=== What is needed ===
Extract each line holding the word "using" from the entries.

=== Materials provided ===
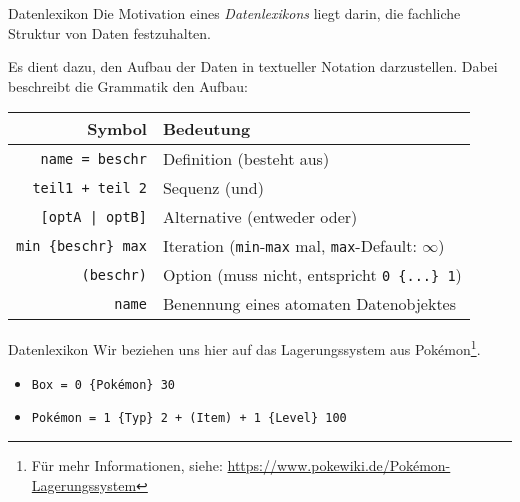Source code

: \begin{defi}{Datenlexikon}
    Die Motivation eines \emph{Datenlexikons} liegt darin, die fachliche Struktur von Daten festzuhalten.

    Es dient dazu, den Aufbau der Daten in textueller Notation darzustellen.
    Dabei beschreibt die Grammatik den Aufbau:

    \begin{center}
        \begin{tabular}{r|l}
            \bfseries Symbol            & \bfseries Bedeutung                                                       \\
            \hline
            \texttt{name = beschr}      & Definition (besteht aus)                                                  \\
            \texttt{teil1 + teil 2}     & Sequenz (und)                                                             \\
            \texttt{[optA | optB]}      & Alternative (entweder oder)                                               \\
            \texttt{min \{beschr\} max} & Iteration (\texttt{min}-\texttt{max} mal, \texttt{max}-Default: $\infty$) \\
            \texttt{(beschr)}           & Option (muss nicht, entspricht \texttt{0 \{...\} 1})                      \\
            \texttt{name}               & Benennung eines atomaten Datenobjektes
        \end{tabular}
    \end{center}
\end{defi}

\begin{example}{Datenlexikon}
    Wir beziehen uns hier auf das Lagerungssystem aus Pokémon\footnote{Für mehr Informationen, siehe:  \href{https://www.pokewiki.de/Pokémon-Lagerungssystem}{https://www.pokewiki.de/Pokémon-Lagerungssystem}}.
    \begin{itemize}
        \item \texttt{Box = 0 \{Pokémon\} 30}
        \item \texttt{Pokémon = 1 \{Typ\} 2 + (Item) + 1 \{Level\} 100}
    \end{itemize}
\end{example}

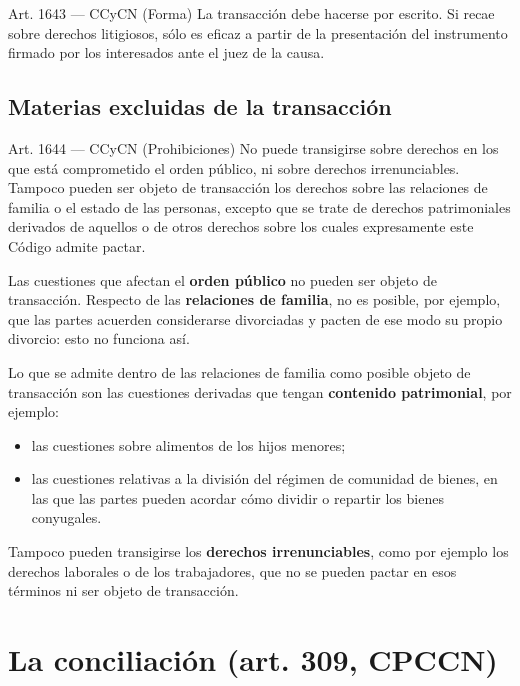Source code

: \documentclass[12pt,oneside]{book}
\begin{document}
\begin{articulo}{Art. 1643 --- CCyCN (Forma)}
La transacción debe hacerse por escrito. Si recae sobre derechos litigiosos, sólo es eficaz a partir de la presentación del instrumento firmado por los interesados ante el juez de la causa.
\end{articulo}

\subsection{Materias excluidas de la transacción}

\begin{articulo}{Art. 1644 --- CCyCN (Prohibiciones)}
No puede transigirse sobre derechos en los que está comprometido el orden público, ni sobre derechos irrenunciables. Tampoco pueden ser objeto de transacción los derechos sobre las relaciones de familia o el estado de las personas, excepto que se trate de derechos patrimoniales derivados de aquellos o de otros derechos sobre los cuales expresamente este Código admite pactar.
\end{articulo}

Las cuestiones que afectan el \textbf{orden público} no pueden ser objeto de transacción. Respecto de las \textbf{relaciones de familia}, no es posible, por ejemplo, que las partes acuerden considerarse divorciadas y pacten de ese modo su propio divorcio: esto no funciona así.

Lo que se admite dentro de las relaciones de familia como posible objeto de transacción son las cuestiones derivadas que tengan \textbf{contenido patrimonial}, por ejemplo:

\begin{itemize}
    \item las cuestiones sobre alimentos de los hijos menores;
    \item las cuestiones relativas a la división del régimen de comunidad de bienes, en las que las partes pueden acordar cómo dividir o repartir los bienes conyugales.
\end{itemize}

Tampoco pueden transigirse los \textbf{derechos irrenunciables}, como por ejemplo los derechos laborales o de los trabajadores, que no se pueden pactar en esos términos ni ser objeto de transacción.

\section{La conciliación (art. 309, CPCCN)}
\end{document}
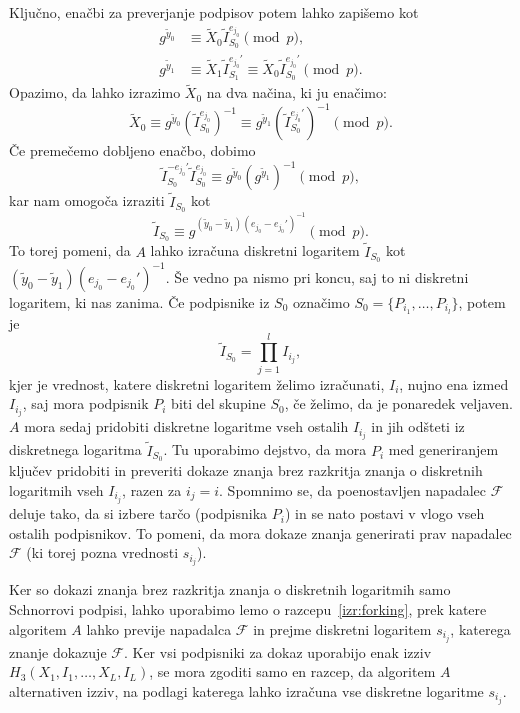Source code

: \documentclass[isrm2, tisk]{fmfdelo}
\begin{document}
Ključno, enačbi za preverjanje podpisov potem lahko zapišemo kot
\begin{align*}
    g^{\tilde{y}_0} &\equiv \tilde{X}_0 \tilde{I}_{S_0}^{e_{j_0}} \pmod p, \\
    g^{\tilde{y}_1} &\equiv \tilde{X}_1 \tilde{I}_{S_1}^{e_{j_0}'}
        \equiv \tilde{X}_0 \tilde{I}_{S_0}^{e_{j_0}'} \pmod p.
\end{align*}
Opazimo, da lahko izrazimo $\tilde{X}_0$ na dva načina, ki ju enačimo:
$$
\tilde{X}_0 \equiv g^{\tilde{y}_0}(\tilde{I}_{S_0}^{e_{j_0}})^{-1}
    \equiv g^{\tilde{y}_1}(\tilde{I}_{S_0}^{e_{j_0}'})^{-1} \pmod p.
$$
Če premečemo dobljeno enačbo, dobimo
$$
\tilde{I}_{S_0}^{- e_{j_0}'} \tilde{I}_{S_0}^{e_{j_0}} \equiv g^{\tilde{y}_0}(g^{\tilde{y}_1})^{-1} \pmod p,
$$
kar nam omogoča izraziti $\tilde{I}_{S_0}$ kot
$$
\tilde{I}_{S_0} \equiv g^{(\tilde{y}_0 - \tilde{y}_1) (e_{j_0} - e_{j_0}')^{-1}} \pmod p.
$$
To torej pomeni, da $A$ lahko izračuna diskretni logaritem $\tilde{I}_{S_0}$ kot 
$(\tilde{y}_0 - \tilde{y}_1) (e_{j_0} - e_{j_0}')^{-1}$. Še vedno pa nismo pri koncu, saj to ni
diskretni logaritem, ki nas zanima. Če podpisnike iz $S_0$ označimo $S_0 = \{P_{i_1}, \dots, P_{i_l}\}$,
potem je 
$$
\tilde{I}_{S_0} = \prod_{j=1}^l I_{i_j},
$$
kjer je vrednost, katere diskretni logaritem želimo izračunati, $I_i$, nujno ena izmed $I_{i_j}$,
saj mora podpisnik $P_i$ biti del skupine $S_0$, če želimo, da je ponaredek veljaven. $A$ mora sedaj
pridobiti diskretne logaritme vseh ostalih $I_{i_j}$ in jih odšteti iz diskretnega logaritma
$\tilde{I}_{S_0}$. Tu uporabimo dejstvo, da mora $P_i$ med generiranjem ključev pridobiti in preveriti
dokaze znanja brez razkritja znanja o diskretnih logaritmih vseh $I_{i_j}$, razen za $i_j = i$.
Spomnimo se, da poenostavljen napadalec $\mathcal{F}$ deluje tako, da si izbere tarčo (podpisnika $P_i$)
in se nato postavi v vlogo vseh ostalih podpisnikov. To pomeni, da mora dokaze znanja generirati
prav napadalec $\mathcal{F}$ (ki torej pozna vrednosti $s_{i_j}$).

Ker so dokazi znanja brez razkritja znanja o diskretnih logaritmih samo Schnorrovi podpisi, lahko
uporabimo lemo o razcepu~\ref{izr:forking}, prek katere algoritem $A$ lahko previje napadalca
$\mathcal{F}$ in prejme diskretni logaritem $s_{i_j}$, katerega znanje dokazuje $\mathcal{F}$.
Ker vsi podpisniki za dokaz uporabijo enak izziv $H_3(X_1, I_1, \dots, X_L, I_L)$, se
mora zgoditi samo en razcep, da algoritem $A$ alternativen izziv, na podlagi katerega lahko
izračuna vse diskretne logaritme $s_{i_j}$.
\end{document}

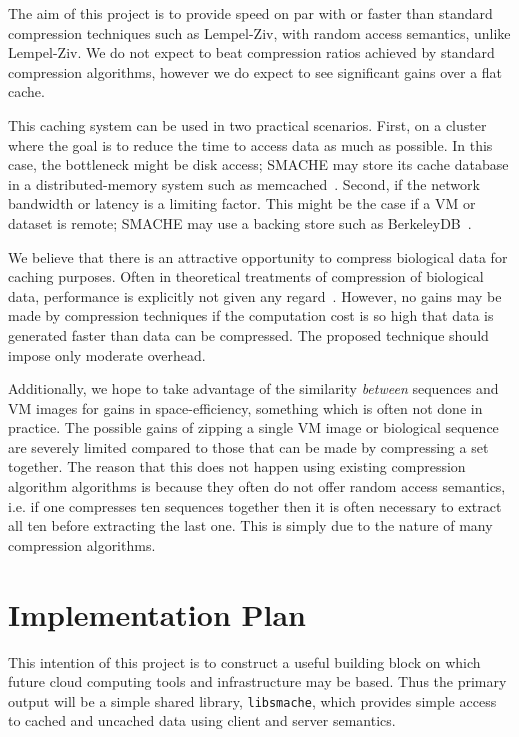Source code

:\documentclass{article}[12pt]
\begin{document}
The aim of this project is to provide speed on par with or faster than standard
compression techniques such as Lempel-Ziv, with random access semantics, unlike
Lempel-Ziv.  We do not expect to beat compression ratios achieved by standard
compression algorithms, however we do expect to see significant gains over a
flat cache.

This caching system can be used in two practical scenarios.  First, on a
cluster where the goal is to reduce the time to access data as much as
possible.  In this case, the bottleneck might be disk access; SMACHE may store
its cache database in a distributed-memory system such as
memcached~\cite{memcached}.  Second, if the network bandwidth or latency is a
limiting factor.  This might be the case if a VM or dataset is remote; SMACHE
may use a backing store such as BerkeleyDB~\cite{berkeleydb}.

We believe that there is an attractive opportunity to compress biological data
for caching purposes.  Often in theoretical treatments of compression of
biological data, performance is explicitly not given any
regard~\cite{statistical}.  However, no gains may be made by compression
techniques if the computation cost is so high that data is generated faster
than data can be compressed.  The proposed technique should impose only
moderate overhead.

Additionally, we hope to take advantage of the similarity {\em between}
sequences and VM images for gains in space-efficiency, something which is often
not done in practice.  The possible gains of zipping a single VM image or
biological sequence are severely limited compared to those that can be made by
compressing a set together.  The reason that this does not happen using
existing compression algorithm algorithms is because they often do not offer
random access semantics, i.e. if one compresses ten sequences together then it
is often necessary to extract all ten before extracting the last one.  This is
simply due to the nature of many compression algorithms.

\newpage
\section*{Implementation Plan}

This intention of this project is to construct a useful building block on which
future cloud computing tools and infrastructure may be based.  Thus the primary
output will be a simple shared library, {\tt libsmache}, which provides simple
access to cached and uncached data using client and server semantics.
\end{document}
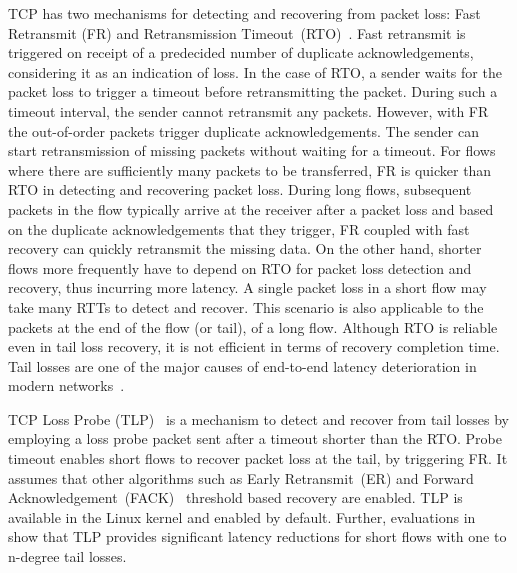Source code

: \documentclass[10pt,conference]{IEEEtran}
\begin{document}
TCP has two mechanisms for detecting and recovering from packet loss: Fast Retransmit (FR) and Retransmission Timeout~(RTO)~\cite{Flach:2013}. 
Fast retransmit is triggered on receipt of a predecided number of duplicate acknowledgements, considering it as an indication of loss. In the case 
of RTO, a sender waits for the packet loss to trigger a timeout before retransmitting the packet. During such a timeout interval, 
the sender cannot retransmit any 
packets. However, with FR the out-of-order packets trigger duplicate acknowledgements. The sender can start retransmission of missing packets 
without waiting for a timeout. For flows where there are sufficiently many packets to be transferred, FR is quicker than RTO in detecting and 
recovering packet loss. During long flows, subsequent packets in the flow typically arrive at the receiver after a packet loss and based
on the duplicate acknowledgements that they trigger, FR coupled with fast recovery can quickly retransmit the missing data. 
On the other hand, shorter flows more frequently have to depend on RTO for packet loss detection and recovery, thus incurring more latency. A single 
packet loss in a short flow may take many RTTs to detect and recover. This scenario is also applicable to the packets at the end of the flow 
(or tail), of a long flow. Although RTO is reliable even in tail loss recovery, it is not efficient in terms of recovery completion time. Tail 
losses are one of the major causes of end-to-end latency deterioration in modern networks~\cite{Flach:2013}. 


TCP Loss Probe (TLP)~\cite{Flach:2013} is a mechanism to detect and recover from tail losses by employing a loss probe packet sent after a timeout shorter
than the RTO. Probe timeout enables short flows to recover packet loss at the tail, by triggering FR. It assumes that other algorithms such as 
Early Retransmit~(ER)\cite{rfc5827} and Forward Acknowledgement~(FACK)~\cite{FACK} threshold based recovery are enabled. TLP is available in the Linux 
kernel and enabled by default. Further, evaluations in~\cite{Rajiullah:2015} show that TLP provides significant latency reductions for short 
flows with one to n-degree tail losses. 
\end{document}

=== The completed task ===
compressing a set together.  The reason that this does not happen using
access to cached and uncached data using client and server semantics.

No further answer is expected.